### TASK TO CARRY OUT
All of the data, word for word and free of pictures, is the expected result.

### DATASET CONTENT
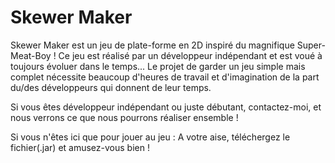 # Skewer Maker
Skewer Maker est un jeu de plate-forme en 2D inspiré du magnifique Super-Meat-Boy !
Ce jeu est réalisé par un développeur indépendant et est voué à toujours évoluer dans le temps...
Le projet de garder un jeu simple mais complet nécessite beaucoup d'heures de travail et d'imagination de la part du/des développeurs qui donnent de leur temps.

Si vous êtes développeur indépendant ou juste débutant, contactez-moi, et nous verrons ce que nous pourrons réaliser ensemble !

Si vous n'êtes ici que pour jouer au jeu : A votre aise, téléchergez le fichier(.jar) et amusez-vous bien !
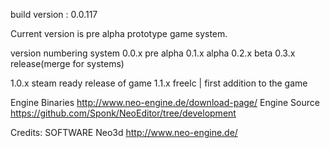 build version : 0.0.117

Current version is pre alpha prototype game system.

version numbering system
0.0.x pre alpha
0.1.x alpha
0.2.x beta
0.3.x release(merge for systems)

1.0.x steam ready release of game
1.1.x freelc | first addition to the game

Engine Binaries
http://www.neo-engine.de/download-page/
Engine Source
https://github.com/Sponk/NeoEditor/tree/development



Credits:
	SOFTWARE
	Neo3d http://www.neo-engine.de/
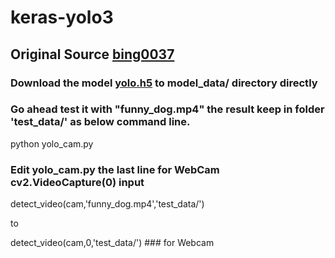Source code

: # keras-yolo3
## Original Source [bing0037](https://github.com/bing0037/keras-yolo3)
### Download the model [yolo.h5](https://drive.google.com/uc?export=download&confirm=8R0l&id=1Dd-uUhhXvosXiIIZM8tiXoZyENJxIY4u) to model_data/ directory directly
### Go ahead test it with "funny_dog.mp4" the result keep in folder 'test_data/' as below command line.
python yolo_cam.py
### Edit yolo_cam.py the last line for WebCam cv2.VideoCapture(0) input
detect_video(cam,'funny_dog.mp4','test_data/') 

to

detect_video(cam,0,'test_data/') ### for Webcam
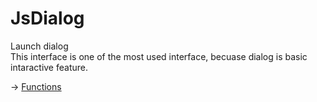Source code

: 
# JsDialog

Launch dialog   
This interface is one of the most used interface, becuase dialog is basic intaractive feature.


-> [Functions](https://github.com/puutaro/CommandClick/tree/master/md/developer/js_interface/functions/JsDialog)
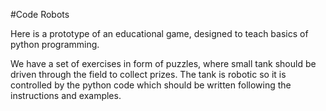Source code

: #Code Robots

Here is a prototype of an educational game, designed to teach basics of python programming.

We have a set of exercises in form of puzzles, where small tank should be driven through the field to collect prizes.
The tank is robotic so it is controlled by the python code which should be written following the instructions and examples.
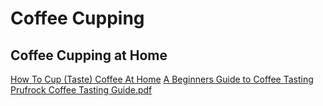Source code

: 
# Coffee Cupping

## Coffee Cupping at Home
[How To Cup (Taste) Coffee At Home](https://www.youtube.com/watch?v=cSEgP4VNynQ)
[A Beginners Guide to Coffee Tasting](https://www.youtube.com/watch?v=kEZZCQTSSAg)
[Prufrock Coffee Tasting Guide.pdf](https://res.craft.do/user/full/462b8120-2cdb-8b5b-e1b0-eb474f1399bb/doc/3D1024F7-CAE2-4316-9953-44A3B251EDD1/FD501182-D7AA-4282-9558-20CA3820B8E7_2)
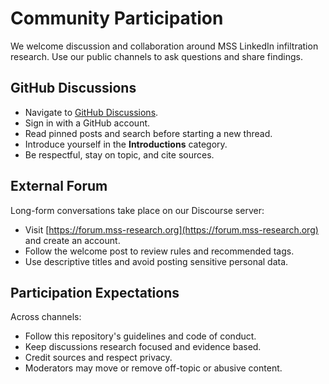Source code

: # Community Participation

We welcome discussion and collaboration around MSS LinkedIn infiltration research. Use our public channels to ask questions and share findings.

## GitHub Discussions

- Navigate to [GitHub Discussions](https://github.com/OWNER/SWED-AI-RQIE-O-HI-E-H/discussions).
- Sign in with a GitHub account.
- Read pinned posts and search before starting a new thread.
- Introduce yourself in the **Introductions** category.
- Be respectful, stay on topic, and cite sources.

## External Forum

Long-form conversations take place on our Discourse server:

- Visit [https://forum.mss-research.org](https://forum.mss-research.org) and create an account.
- Follow the welcome post to review rules and recommended tags.
- Use descriptive titles and avoid posting sensitive personal data.

## Participation Expectations

Across channels:

- Follow this repository's guidelines and code of conduct.
- Keep discussions research focused and evidence based.
- Credit sources and respect privacy.
- Moderators may move or remove off-topic or abusive content.
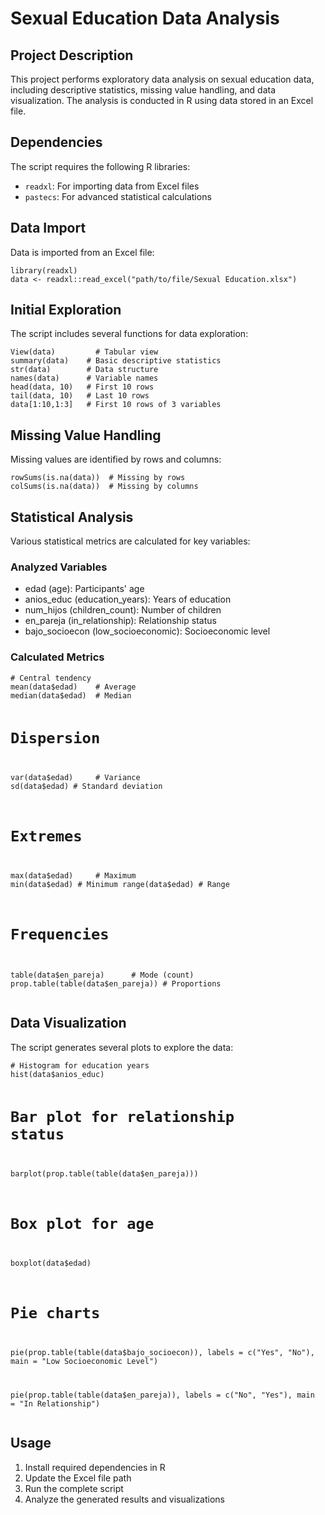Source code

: <h1>Sexual Education Data Analysis</h1>
    
  <div class="section">
        <h2>Project Description</h2>
        <p>This project performs exploratory data analysis on sexual education data, including descriptive statistics, missing value handling, and data visualization. The analysis is conducted in R using data stored in an Excel file.</p>
    </div>
    
  <div class="section">
        <h2>Dependencies</h2>
        <p>The script requires the following R libraries:</p>
        <ul>
            <li><code>readxl</code>: For importing data from Excel files</li>
            <li><code>pastecs</code>: For advanced statistical calculations</li>
        </ul>
    </div>
    
  <div class="section">
        <h2>Data Import</h2>
        <p>Data is imported from an Excel file:</p>
        <pre><code>library(readxl)
data <- readxl::read_excel("path/to/file/Sexual Education.xlsx")</code></pre>
    </div>
    
  <div class="section">
        <h2>Initial Exploration</h2>
        <p>The script includes several functions for data exploration:</p>
        <pre><code>View(data)         # Tabular view
summary(data)    # Basic descriptive statistics
str(data)        # Data structure
names(data)      # Variable names
head(data, 10)   # First 10 rows
tail(data, 10)   # Last 10 rows
data[1:10,1:3]   # First 10 rows of 3 variables</code></pre>
    </div>
    
  <div class="section">
        <h2>Missing Value Handling</h2>
        <p>Missing values are identified by rows and columns:</p>
        <pre><code>rowSums(is.na(data))  # Missing by rows
colSums(is.na(data))  # Missing by columns</code></pre>
    </div>
    
  <div class="section">
        <h2>Statistical Analysis</h2>
        <p>Various statistical metrics are calculated for key variables:</p>
        
  <h3>Analyzed Variables</h3>
        <ul>
            <li><span class="variable">edad</span> (age): Participants' age</li>
            <li><span class="variable">anios_educ</span> (education_years): Years of education</li>
            <li><span class="variable">num_hijos</span> (children_count): Number of children</li>
            <li><span class="variable">en_pareja</span> (in_relationship): Relationship status</li>
            <li><span class="variable">bajo_socioecon</span> (low_socioeconomic): Socioeconomic level</li>
        </ul>
        
  <h3>Calculated Metrics</h3>
        <pre><code># Central tendency
mean(data$edad)    # Average
median(data$edad)  # Median

# Dispersion
var(data$edad)     # Variance
sd(data$edad)      # Standard deviation

# Extremes
max(data$edad)     # Maximum
min(data$edad)     # Minimum
range(data$edad)   # Range

# Frequencies
table(data$en_pareja)      # Mode (count)
prop.table(table(data$en_pareja))  # Proportions</code></pre>
    </div>
    
  <div class="section">
        <h2>Data Visualization</h2>
        <p>The script generates several plots to explore the data:</p>
        <pre><code># Histogram for education years
hist(data$anios_educ)

# Bar plot for relationship status
barplot(prop.table(table(data$en_pareja)))

# Box plot for age
boxplot(data$edad)

# Pie charts
pie(prop.table(table(data$bajo_socioecon)), labels = c("Yes", "No"), 
    main = "Low Socioeconomic Level")

pie(prop.table(table(data$en_pareja)), labels = c("No", "Yes"), 
    main = "In Relationship")</code></pre>
    </div>
    
  <div class="section">
        <h2>Usage</h2>
        <ol>
            <li>Install required dependencies in R</li>
            <li>Update the Excel file path</li>
            <li>Run the complete script</li>
            <li>Analyze the generated results and visualizations</li>
        </ol>
    </div>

### RESPONSE BELOW
 # Skewer Maker
Skewer Maker est un jeu de plate-forme en 2D inspiré du magnifique Super-Meat-Boy !
Ce jeu est réalisé par un développeur indépendant et est voué à toujours évoluer dans le temps...
Le projet de garder un jeu simple mais complet nécessite beaucoup d'heures de travail et d'imagination de la part du/des développeurs qui donnent de leur temps.

Si vous êtes développeur indépendant ou juste débutant, contactez-moi, et nous verrons ce que nous pourrons réaliser ensemble !

Si vous n'êtes ici que pour jouer au jeu : A votre aise, téléchergez le fichier(.jar) et amusez-vous bien !
 build version : 0.0.117

Current version is pre alpha prototype game system.

version numbering system
0.0.x pre alpha
0.1.x alpha
0.2.x beta
0.3.x release(merge for systems)

1.0.x steam ready release of game
1.1.x freelc | first addition to the game

Engine Binaries
http://www.neo-engine.de/download-page/
Engine Source
https://github.com/Sponk/NeoEditor/tree/development



Credits:
	SOFTWARE
	Neo3d http://www.neo-engine.de/
Source code

: # keras-yolo3
## Original Source [bing0037](https://github.com/bing0037/keras-yolo3)
### Download the model [yolo.h5](https://drive.google.com/uc?export=download&confirm=8R0l&id=1Dd-uUhhXvosXiIIZM8tiXoZyENJxIY4u) to model_data/ directory directly
### Go ahead test it with "funny_dog.mp4" the result keep in folder 'test_data/' as below command line.
python yolo_cam.py
### Edit yolo_cam.py the last line for WebCam cv2.VideoCapture(0) input
detect_video(cam,'funny_dog.mp4','test_data/') 

to

detect_video(cam,0,'test_data/') ### for Webcam
Source code

: 
# JsDialog

Launch dialog   
This interface is one of the most used interface, becuase dialog is basic intaractive feature.


-> [Functions](https://github.com/puutaro/CommandClick/tree/master/md/developer/js_interface/functions/JsDialog)
Source code

: #Code Robots

Here is a prototype of an educational game, designed to teach basics of python programming.

We have a set of exercises in form of puzzles, where small tank should be driven through the field to collect prizes.
The tank is robotic so it is controlled by the python code which should be written following the instructions and examples.
Source code

: 
# Coffee Cupping

## Coffee Cupping at Home
[How To Cup (Taste) Coffee At Home](https://www.youtube.com/watch?v=cSEgP4VNynQ)
[A Beginners Guide to Coffee Tasting](https://www.youtube.com/watch?v=kEZZCQTSSAg)
[Prufrock Coffee Tasting Guide.pdf](https://res.craft.do/user/full/462b8120-2cdb-8b5b-e1b0-eb474f1399bb/doc/3D1024F7-CAE2-4316-9953-44A3B251EDD1/FD501182-D7AA-4282-9558-20CA3820B8E7_2)
Source code

: # Community Participation

We welcome discussion and collaboration around MSS LinkedIn infiltration research. Use our public channels to ask questions and share findings.

## GitHub Discussions

- Navigate to [GitHub Discussions](https://github.com/OWNER/SWED-AI-RQIE-O-HI-E-H/discussions).
- Sign in with a GitHub account.
- Read pinned posts and search before starting a new thread.
- Introduce yourself in the **Introductions** category.
- Be respectful, stay on topic, and cite sources.

## External Forum

Long-form conversations take place on our Discourse server:

- Visit [https://forum.mss-research.org](https://forum.mss-research.org) and create an account.
- Follow the welcome post to review rules and recommended tags.
- Use descriptive titles and avoid posting sensitive personal data.

## Participation Expectations

Across channels:

- Follow this repository's guidelines and code of conduct.
- Keep discussions research focused and evidence based.
- Credit sources and respect privacy.
- Moderators may move or remove off-topic or abusive content.
Source code

: <h1>Sexual Education Data Analysis</h1>
    
  <div class="section">
        <h2>Project Description</h2>
        <p>This project performs exploratory data analysis on sexual education data, including descriptive statistics, missing value handling, and data visualization. The analysis is conducted in R using data stored in an Excel file.</p>
    </div>
    
  <div class="section">
        <h2>Dependencies</h2>
        <p>The script requires the following R libraries:</p>
        <ul>
            <li><code>readxl</code>: For importing data from Excel files</li>
            <li><code>pastecs</code>: For advanced statistical calculations</li>
        </ul>
    </div>
    
  <div class="section">
        <h2>Data Import</h2>
        <p>Data is imported from an Excel file:</p>
        <pre><code>library(readxl)
data <- readxl::read_excel("path/to/file/Sexual Education.xlsx")</code></pre>
    </div>
    
  <div class="section">
        <h2>Initial Exploration</h2>
        <p>The script includes several functions for data exploration:</p>
        <pre><code>View(data)         # Tabular view
summary(data)    # Basic descriptive statistics
str(data)        # Data structure
names(data)      # Variable names
head(data, 10)   # First 10 rows
tail(data, 10)   # Last 10 rows
data[1:10,1:3]   # First 10 rows of 3 variables</code></pre>
    </div>
    
  <div class="section">
        <h2>Missing Value Handling</h2>
        <p>Missing values are identified by rows and columns:</p>
        <pre><code>rowSums(is.na(data))  # Missing by rows
colSums(is.na(data))  # Missing by columns</code></pre>
    </div>
    
  <div class="section">
        <h2>Statistical Analysis</h2>
        <p>Various statistical metrics are calculated for key variables:</p>
        
  <h3>Analyzed Variables</h3>
        <ul>
            <li><span class="variable">edad</span> (age): Participants' age</li>
            <li><span class="variable">anios_educ</span> (education_years): Years of education</li>
            <li><span class="variable">num_hijos</span> (children_count): Number of children</li>
            <li><span class="variable">en_pareja</span> (in_relationship): Relationship status</li>
            <li><span class="variable">bajo_socioecon</span> (low_socioeconomic): Socioeconomic level</li>
        </ul>
        
  <h3>Calculated Metrics</h3>
        <pre><code># Central tendency
mean(data$edad)    # Average
median(data$edad)  # Median

# Dispersion
var(data$edad)     # Variance
sd(data$edad)      # Standard deviation

# Extremes
max(data$edad)     # Maximum
min(data$edad)     # Minimum
range(data$edad)   # Range

# Frequencies
table(data$en_pareja)      # Mode (count)
prop.table(table(data$en_pareja))  # Proportions</code></pre>
    </div>
    
  <div class="section">
        <h2>Data Visualization</h2>
        <p>The script generates several plots to explore the data:</p>
        <pre><code># Histogram for education years
hist(data$anios_educ)

# Bar plot for relationship status
barplot(prop.table(table(data$en_pareja)))

# Box plot for age
boxplot(data$edad)

# Pie charts
pie(prop.table(table(data$bajo_socioecon)), labels = c("Yes", "No"), 
    main = "Low Socioeconomic Level")

pie(prop.table(table(data$en_pareja)), labels = c("No", "Yes"), 
    main = "In Relationship")</code></pre>
    </div>
    
  <div class="section">
        <h2>Usage</h2>
        <ol>
            <li>Install required dependencies in R</li>
            <li>Update the Excel file path</li>
            <li>Run the complete script</li>
            <li>Analyze the generated results and visualizations</li>
        </ol>
    </div>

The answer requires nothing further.